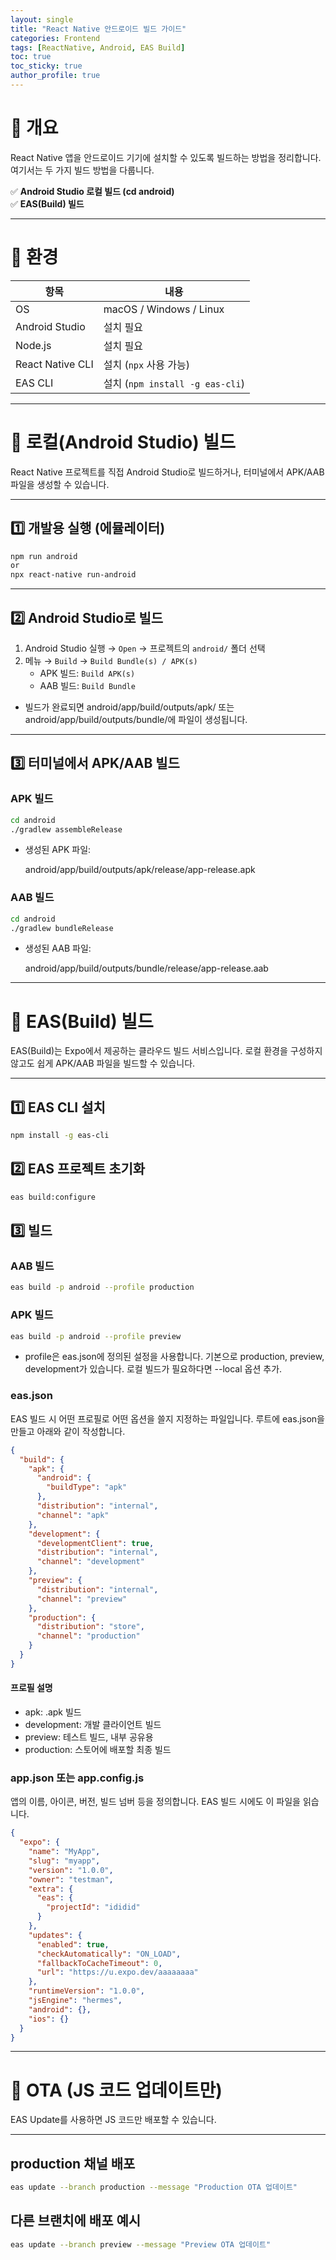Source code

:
 ```yaml
---
layout: single
title: "React Native 안드로이드 빌드 가이드"
categories: Frontend
tags: [ReactNative, Android, EAS Build]
toc: true
toc_sticky: true
author_profile: true
---
```


# 📌 개요

React Native 앱을 안드로이드 기기에 설치할 수 있도록 빌드하는 방법을 정리합니다.  
여기서는 두 가지 빌드 방법을 다룹니다.

✅ **Android Studio 로컬 빌드 (cd android)**  
✅ **EAS(Build) 빌드**

---

# 📌 환경

| 항목             | 내용                            |
| ---------------- | ------------------------------- |
| OS               | macOS / Windows / Linux         |
| Android Studio   | 설치 필요                       |
| Node.js          | 설치 필요                       |
| React Native CLI | 설치 (`npx` 사용 가능)          |
| EAS CLI          | 설치 (`npm install -g eas-cli`) |

---

# 📌 로컬(Android Studio) 빌드

React Native 프로젝트를 직접 Android Studio로 빌드하거나, 터미널에서 APK/AAB 파일을 생성할 수 있습니다.

---

## 1️⃣ 개발용 실행 (에뮬레이터)

```bash
npm run android
or
npx react-native run-android
```

---

## 2️⃣ Android Studio로 빌드

1. Android Studio 실행 → `Open` → 프로젝트의 `android/` 폴더 선택
2. 메뉴 → `Build` → `Build Bundle(s) / APK(s)`
   - APK 빌드: `Build APK(s)`
   - AAB 빌드: `Build Bundle`

- 빌드가 완료되면 android/app/build/outputs/apk/ 또는 android/app/build/outputs/bundle/에 파일이 생성됩니다.

---

## 3️⃣ 터미널에서 APK/AAB 빌드

### APK 빌드

```bash
cd android
./gradlew assembleRelease
```

- 생성된 APK 파일:

  android/app/build/outputs/apk/release/app-release.apk

### AAB 빌드

```bash
cd android
./gradlew bundleRelease
```

- 생성된 AAB 파일:

  android/app/build/outputs/bundle/release/app-release.aab

---

# 📌 EAS(Build) 빌드

EAS(Build)는 Expo에서 제공하는 클라우드 빌드 서비스입니다.
로컬 환경을 구성하지 않고도 쉽게 APK/AAB 파일을 빌드할 수 있습니다.

---

## 1️⃣ EAS CLI 설치

```bash
npm install -g eas-cli
```

## 2️⃣ EAS 프로젝트 초기화

```bash
eas build:configure
```

## 3️⃣ 빌드

### AAB 빌드

```bash
eas build -p android --profile production
```

### APK 빌드

```bash
eas build -p android --profile preview
```

- profile은 eas.json에 정의된 설정을 사용합니다.
  기본으로 production, preview, development가 있습니다.
  로컬 빌드가 필요하다면 --local 옵션 추가.

### eas.json

EAS 빌드 시 어떤 프로필로 어떤 옵션을 쓸지 지정하는 파일입니다.
루트에 eas.json을 만들고 아래와 같이 작성합니다.

```json
{
  "build": {
    "apk": {
      "android": {
        "buildType": "apk"
      },
      "distribution": "internal",
      "channel": "apk"
    },
    "development": {
      "developmentClient": true,
      "distribution": "internal",
      "channel": "development"
    },
    "preview": {
      "distribution": "internal",
      "channel": "preview"
    },
    "production": {
      "distribution": "store",
      "channel": "production"
    }
  }
}
```

#### 프로필 설명

- apk: .apk 빌드
- development: 개발 클라이언트 빌드
- preview: 테스트 빌드, 내부 공유용
- production: 스토어에 배포할 최종 빌드

### app.json 또는 app.config.js

앱의 이름, 아이콘, 버전, 빌드 넘버 등을 정의합니다.
EAS 빌드 시에도 이 파일을 읽습니다.

```json
{
  "expo": {
    "name": "MyApp",
    "slug": "myapp",
    "version": "1.0.0",
    "owner": "testman",
    "extra": {
      "eas": {
        "projectId": "ididid"
      }
    },
    "updates": {
      "enabled": true,
      "checkAutomatically": "ON_LOAD",
      "fallbackToCacheTimeout": 0,
      "url": "https://u.expo.dev/aaaaaaaa"
    },
    "runtimeVersion": "1.0.0",
    "jsEngine": "hermes",
    "android": {},
    "ios": {}
  }
}
```

---

# 📌 OTA (JS 코드 업데이트만)

EAS Update를 사용하면 JS 코드만 배포할 수 있습니다.

---

## production 채널 배포

```bash
eas update --branch production --message "Production OTA 업데이트"
```

## 다른 브랜치에 배포 예시

```bash
eas update --branch preview --message "Preview OTA 업데이트"
```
+++
» Task instructions
Output every entry word for word, but omit the pictures.

» Answer section
Source code

:
 ```yaml
---
layout: single
title: "React Native 안드로이드 빌드 가이드"
categories: Frontend
tags: [ReactNative, Android, EAS Build]
toc: true
toc_sticky: true
author_profile: true
---
```


# 📌 개요

React Native 앱을 안드로이드 기기에 설치할 수 있도록 빌드하는 방법을 정리합니다.  
여기서는 두 가지 빌드 방법을 다룹니다.

✅ **Android Studio 로컬 빌드 (cd android)**  
✅ **EAS(Build) 빌드**

---

# 📌 환경

| 항목             | 내용                            |
| ---------------- | ------------------------------- |
| OS               | macOS / Windows / Linux         |
| Android Studio   | 설치 필요                       |
| Node.js          | 설치 필요                       |
| React Native CLI | 설치 (`npx` 사용 가능)          |
| EAS CLI          | 설치 (`npm install -g eas-cli`) |

---

# 📌 로컬(Android Studio) 빌드

React Native 프로젝트를 직접 Android Studio로 빌드하거나, 터미널에서 APK/AAB 파일을 생성할 수 있습니다.

---

## 1️⃣ 개발용 실행 (에뮬레이터)

```bash
npm run android
or
npx react-native run-android
```

---

## 2️⃣ Android Studio로 빌드

1. Android Studio 실행 → `Open` → 프로젝트의 `android/` 폴더 선택
2. 메뉴 → `Build` → `Build Bundle(s) / APK(s)`
   - APK 빌드: `Build APK(s)`
   - AAB 빌드: `Build Bundle`

- 빌드가 완료되면 android/app/build/outputs/apk/ 또는 android/app/build/outputs/bundle/에 파일이 생성됩니다.

---

## 3️⃣ 터미널에서 APK/AAB 빌드

### APK 빌드

```bash
cd android
./gradlew assembleRelease
```

- 생성된 APK 파일:

  android/app/build/outputs/apk/release/app-release.apk

### AAB 빌드

```bash
cd android
./gradlew bundleRelease
```

- 생성된 AAB 파일:

  android/app/build/outputs/bundle/release/app-release.aab

---

# 📌 EAS(Build) 빌드

EAS(Build)는 Expo에서 제공하는 클라우드 빌드 서비스입니다.
로컬 환경을 구성하지 않고도 쉽게 APK/AAB 파일을 빌드할 수 있습니다.

---

## 1️⃣ EAS CLI 설치

```bash
npm install -g eas-cli
```

## 2️⃣ EAS 프로젝트 초기화

```bash
eas build:configure
```

## 3️⃣ 빌드

### AAB 빌드

```bash
eas build -p android --profile production
```

### APK 빌드

```bash
eas build -p android --profile preview
```

- profile은 eas.json에 정의된 설정을 사용합니다.
  기본으로 production, preview, development가 있습니다.
  로컬 빌드가 필요하다면 --local 옵션 추가.

### eas.json

EAS 빌드 시 어떤 프로필로 어떤 옵션을 쓸지 지정하는 파일입니다.
루트에 eas.json을 만들고 아래와 같이 작성합니다.

```json
{
  "build": {
    "apk": {
      "android": {
        "buildType": "apk"
      },
      "distribution": "internal",
      "channel": "apk"
    },
    "development": {
      "developmentClient": true,
      "distribution": "internal",
      "channel": "development"
    },
    "preview": {
      "distribution": "internal",
      "channel": "preview"
    },
    "production": {
      "distribution": "store",
      "channel": "production"
    }
  }
}
```

#### 프로필 설명

- apk: .apk 빌드
- development: 개발 클라이언트 빌드
- preview: 테스트 빌드, 내부 공유용
- production: 스토어에 배포할 최종 빌드

### app.json 또는 app.config.js

앱의 이름, 아이콘, 버전, 빌드 넘버 등을 정의합니다.
EAS 빌드 시에도 이 파일을 읽습니다.

```json
{
  "expo": {
    "name": "MyApp",
    "slug": "myapp",
    "version": "1.0.0",
    "owner": "testman",
    "extra": {
      "eas": {
        "projectId": "ididid"
      }
    },
    "updates": {
      "enabled": true,
      "checkAutomatically": "ON_LOAD",
      "fallbackToCacheTimeout": 0,
      "url": "https://u.expo.dev/aaaaaaaa"
    },
    "runtimeVersion": "1.0.0",
    "jsEngine": "hermes",
    "android": {},
    "ios": {}
  }
}
```

---

# 📌 OTA (JS 코드 업데이트만)

EAS Update를 사용하면 JS 코드만 배포할 수 있습니다.

---

## production 채널 배포

```bash
eas update --branch production --message "Production OTA 업데이트"
```

## 다른 브랜치에 배포 예시

```bash
eas update --branch preview --message "Preview OTA 업데이트"
```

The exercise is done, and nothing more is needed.